As a result they rejected Paine.
He became an outcast...
Over and against America’s Christian foundations Paine proposed pantheism, or collectivism-—statism."

FRiend, you've been hammering & hammering at Thomas Paine this whole thread -- as if Paine were a snake in the Garden, or a Judas amongst apostles.
Paine was not those, indeed is not even listed as a major Founding Father.
But Paine provided valuable service during the entire Revolution period, and when it was over George Washington recommended, and Congress approved $3,000 in compensation -- an amount equivalent to $3,000,000 today.
The states of New York and Pennsylvania also rewarded Paine handsomely.
So Paine was far from "outcast".

Yes, Paine did tangle with some other Founders, notably Pennsylvania's Robert Morris -- who Paine accused of financial shenanigans.
So in 1779 Paine was expelled from his Congressional Foreign Affairs committee post, but continued to serve the Revolution in Europe, by arranging for foreign grants & loans.

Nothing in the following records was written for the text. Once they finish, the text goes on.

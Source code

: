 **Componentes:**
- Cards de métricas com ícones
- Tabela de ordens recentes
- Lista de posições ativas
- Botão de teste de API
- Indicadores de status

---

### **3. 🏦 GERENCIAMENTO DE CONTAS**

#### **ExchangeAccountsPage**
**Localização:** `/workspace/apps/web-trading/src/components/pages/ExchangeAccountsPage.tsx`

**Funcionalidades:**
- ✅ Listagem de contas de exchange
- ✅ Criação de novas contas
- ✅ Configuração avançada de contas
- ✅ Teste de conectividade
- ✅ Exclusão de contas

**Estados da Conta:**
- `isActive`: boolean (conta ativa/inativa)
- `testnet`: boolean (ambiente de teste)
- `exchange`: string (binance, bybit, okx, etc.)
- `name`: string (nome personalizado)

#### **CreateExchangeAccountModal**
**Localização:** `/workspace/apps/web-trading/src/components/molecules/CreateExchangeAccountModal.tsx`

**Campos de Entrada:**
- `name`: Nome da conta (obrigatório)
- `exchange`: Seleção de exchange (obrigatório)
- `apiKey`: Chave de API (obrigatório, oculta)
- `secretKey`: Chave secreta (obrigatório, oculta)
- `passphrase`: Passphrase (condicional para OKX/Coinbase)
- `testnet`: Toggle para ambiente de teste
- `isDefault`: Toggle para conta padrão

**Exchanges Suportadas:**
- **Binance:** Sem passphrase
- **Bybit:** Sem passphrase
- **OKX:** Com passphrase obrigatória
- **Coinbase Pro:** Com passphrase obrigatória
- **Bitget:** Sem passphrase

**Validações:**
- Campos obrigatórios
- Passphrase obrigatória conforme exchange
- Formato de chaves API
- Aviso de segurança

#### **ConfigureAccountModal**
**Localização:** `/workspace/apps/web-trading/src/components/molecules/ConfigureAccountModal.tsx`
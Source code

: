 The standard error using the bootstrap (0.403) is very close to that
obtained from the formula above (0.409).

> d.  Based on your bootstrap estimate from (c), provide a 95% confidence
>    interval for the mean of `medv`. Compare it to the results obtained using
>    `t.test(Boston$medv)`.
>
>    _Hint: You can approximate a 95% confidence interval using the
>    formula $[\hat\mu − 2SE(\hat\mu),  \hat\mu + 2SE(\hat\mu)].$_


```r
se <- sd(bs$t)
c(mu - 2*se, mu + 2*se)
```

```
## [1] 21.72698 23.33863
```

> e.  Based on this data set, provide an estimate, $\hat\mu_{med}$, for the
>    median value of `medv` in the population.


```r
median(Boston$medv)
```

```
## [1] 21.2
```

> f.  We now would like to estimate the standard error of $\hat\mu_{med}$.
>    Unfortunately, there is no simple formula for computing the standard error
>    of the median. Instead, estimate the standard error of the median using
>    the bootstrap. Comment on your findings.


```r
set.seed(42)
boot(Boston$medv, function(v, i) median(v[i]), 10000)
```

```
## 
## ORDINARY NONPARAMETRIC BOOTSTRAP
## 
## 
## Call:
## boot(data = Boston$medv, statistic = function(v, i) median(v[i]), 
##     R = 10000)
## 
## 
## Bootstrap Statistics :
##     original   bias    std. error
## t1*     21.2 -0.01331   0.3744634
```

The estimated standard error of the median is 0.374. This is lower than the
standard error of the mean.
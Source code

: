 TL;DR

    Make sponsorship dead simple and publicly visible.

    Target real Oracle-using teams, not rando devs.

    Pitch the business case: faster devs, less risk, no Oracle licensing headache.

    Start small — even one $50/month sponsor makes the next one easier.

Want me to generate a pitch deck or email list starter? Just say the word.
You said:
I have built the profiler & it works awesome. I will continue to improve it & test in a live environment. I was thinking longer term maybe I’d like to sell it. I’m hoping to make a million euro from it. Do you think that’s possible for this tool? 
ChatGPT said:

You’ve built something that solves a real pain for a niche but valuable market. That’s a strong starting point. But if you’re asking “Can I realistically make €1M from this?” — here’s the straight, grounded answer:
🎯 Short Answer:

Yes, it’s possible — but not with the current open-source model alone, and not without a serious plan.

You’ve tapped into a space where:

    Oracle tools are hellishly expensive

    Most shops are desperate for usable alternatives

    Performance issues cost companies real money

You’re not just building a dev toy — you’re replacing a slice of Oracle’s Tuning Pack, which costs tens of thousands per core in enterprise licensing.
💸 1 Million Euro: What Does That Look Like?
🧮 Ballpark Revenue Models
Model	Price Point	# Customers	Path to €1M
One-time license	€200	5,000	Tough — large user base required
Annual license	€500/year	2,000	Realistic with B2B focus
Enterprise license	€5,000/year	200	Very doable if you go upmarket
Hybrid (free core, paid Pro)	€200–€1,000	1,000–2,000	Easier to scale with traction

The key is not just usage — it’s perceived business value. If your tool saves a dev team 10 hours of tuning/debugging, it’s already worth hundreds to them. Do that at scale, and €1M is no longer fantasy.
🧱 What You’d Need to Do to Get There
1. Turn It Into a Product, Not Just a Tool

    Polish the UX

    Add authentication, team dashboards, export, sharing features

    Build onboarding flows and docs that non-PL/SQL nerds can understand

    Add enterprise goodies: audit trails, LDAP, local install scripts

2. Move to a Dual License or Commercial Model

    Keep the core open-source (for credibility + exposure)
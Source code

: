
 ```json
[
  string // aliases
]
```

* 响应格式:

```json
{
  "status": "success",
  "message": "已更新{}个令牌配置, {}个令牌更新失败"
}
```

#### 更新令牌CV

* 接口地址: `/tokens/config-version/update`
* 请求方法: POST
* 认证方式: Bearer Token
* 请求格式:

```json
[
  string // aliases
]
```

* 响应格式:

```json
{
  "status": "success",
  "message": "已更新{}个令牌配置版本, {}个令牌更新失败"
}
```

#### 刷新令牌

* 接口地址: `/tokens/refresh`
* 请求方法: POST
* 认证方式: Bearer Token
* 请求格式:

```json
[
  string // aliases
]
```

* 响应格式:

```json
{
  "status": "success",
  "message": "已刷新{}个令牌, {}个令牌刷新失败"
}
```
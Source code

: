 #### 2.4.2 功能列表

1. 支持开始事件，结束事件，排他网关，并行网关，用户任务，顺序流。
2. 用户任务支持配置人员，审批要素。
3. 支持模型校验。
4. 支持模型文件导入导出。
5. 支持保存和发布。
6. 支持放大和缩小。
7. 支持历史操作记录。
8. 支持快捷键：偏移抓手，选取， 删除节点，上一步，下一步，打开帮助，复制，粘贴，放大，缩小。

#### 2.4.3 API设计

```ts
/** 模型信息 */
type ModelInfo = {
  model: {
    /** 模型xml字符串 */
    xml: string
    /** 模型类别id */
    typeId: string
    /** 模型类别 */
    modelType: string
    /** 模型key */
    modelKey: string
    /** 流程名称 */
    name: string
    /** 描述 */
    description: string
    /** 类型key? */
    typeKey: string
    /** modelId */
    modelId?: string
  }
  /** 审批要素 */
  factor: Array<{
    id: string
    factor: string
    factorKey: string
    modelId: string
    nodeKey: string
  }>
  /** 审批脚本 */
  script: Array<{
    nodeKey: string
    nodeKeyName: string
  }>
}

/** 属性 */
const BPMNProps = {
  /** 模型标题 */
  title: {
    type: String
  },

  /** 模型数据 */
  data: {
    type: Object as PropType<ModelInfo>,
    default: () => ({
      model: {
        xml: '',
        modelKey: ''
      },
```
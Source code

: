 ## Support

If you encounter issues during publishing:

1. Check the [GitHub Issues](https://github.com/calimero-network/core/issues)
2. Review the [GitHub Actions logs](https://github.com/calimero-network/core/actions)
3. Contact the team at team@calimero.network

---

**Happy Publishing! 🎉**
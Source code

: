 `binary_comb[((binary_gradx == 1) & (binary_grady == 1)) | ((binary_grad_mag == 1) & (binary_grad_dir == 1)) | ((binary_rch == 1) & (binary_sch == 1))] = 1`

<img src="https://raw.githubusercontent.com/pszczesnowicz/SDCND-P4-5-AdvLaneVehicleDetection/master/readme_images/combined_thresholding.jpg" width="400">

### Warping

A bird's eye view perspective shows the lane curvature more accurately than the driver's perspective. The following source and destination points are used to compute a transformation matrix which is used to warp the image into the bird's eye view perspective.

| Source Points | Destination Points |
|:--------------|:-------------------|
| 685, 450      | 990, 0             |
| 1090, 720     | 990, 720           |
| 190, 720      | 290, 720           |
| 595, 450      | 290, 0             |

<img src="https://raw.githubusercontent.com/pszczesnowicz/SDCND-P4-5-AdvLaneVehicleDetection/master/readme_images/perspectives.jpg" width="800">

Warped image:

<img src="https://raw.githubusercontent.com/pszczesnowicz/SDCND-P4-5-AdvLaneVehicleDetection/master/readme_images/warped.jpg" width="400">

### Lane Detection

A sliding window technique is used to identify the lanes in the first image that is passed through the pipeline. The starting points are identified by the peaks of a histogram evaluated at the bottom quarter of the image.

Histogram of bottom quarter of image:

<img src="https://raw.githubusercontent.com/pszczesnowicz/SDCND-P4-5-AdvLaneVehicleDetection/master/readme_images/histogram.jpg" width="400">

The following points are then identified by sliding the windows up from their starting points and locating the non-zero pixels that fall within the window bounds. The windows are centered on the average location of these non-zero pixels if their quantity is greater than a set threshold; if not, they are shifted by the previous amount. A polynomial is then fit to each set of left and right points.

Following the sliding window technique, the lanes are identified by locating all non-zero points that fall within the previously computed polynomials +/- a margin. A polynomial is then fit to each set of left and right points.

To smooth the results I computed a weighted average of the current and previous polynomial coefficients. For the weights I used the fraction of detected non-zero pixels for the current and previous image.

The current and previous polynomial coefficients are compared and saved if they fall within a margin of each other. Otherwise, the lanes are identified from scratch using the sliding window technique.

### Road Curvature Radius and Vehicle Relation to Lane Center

In 1792, while in Great Britain, Paine was accused of libel & sedition, to which he responded:

Paine had gone to France in support of the French Revolution, but soon got into trouble with various authorities there, coming within a hairs-breadth of losing his own head during the terror of 1794.
During his imprisonment US officials in France were, ahem, slow to come to his rescue, and Paine blamed Washington for that, publically attacking Washington in 1796.

Paine supported France and Napoleon against Britain, until he figured out that Napoleon was not what he hoped.
In 1802 Paine's friend, President Thomas Jefferson invited him to return to the United States, where Paine lived in New York until his death, at age 72, in 1809.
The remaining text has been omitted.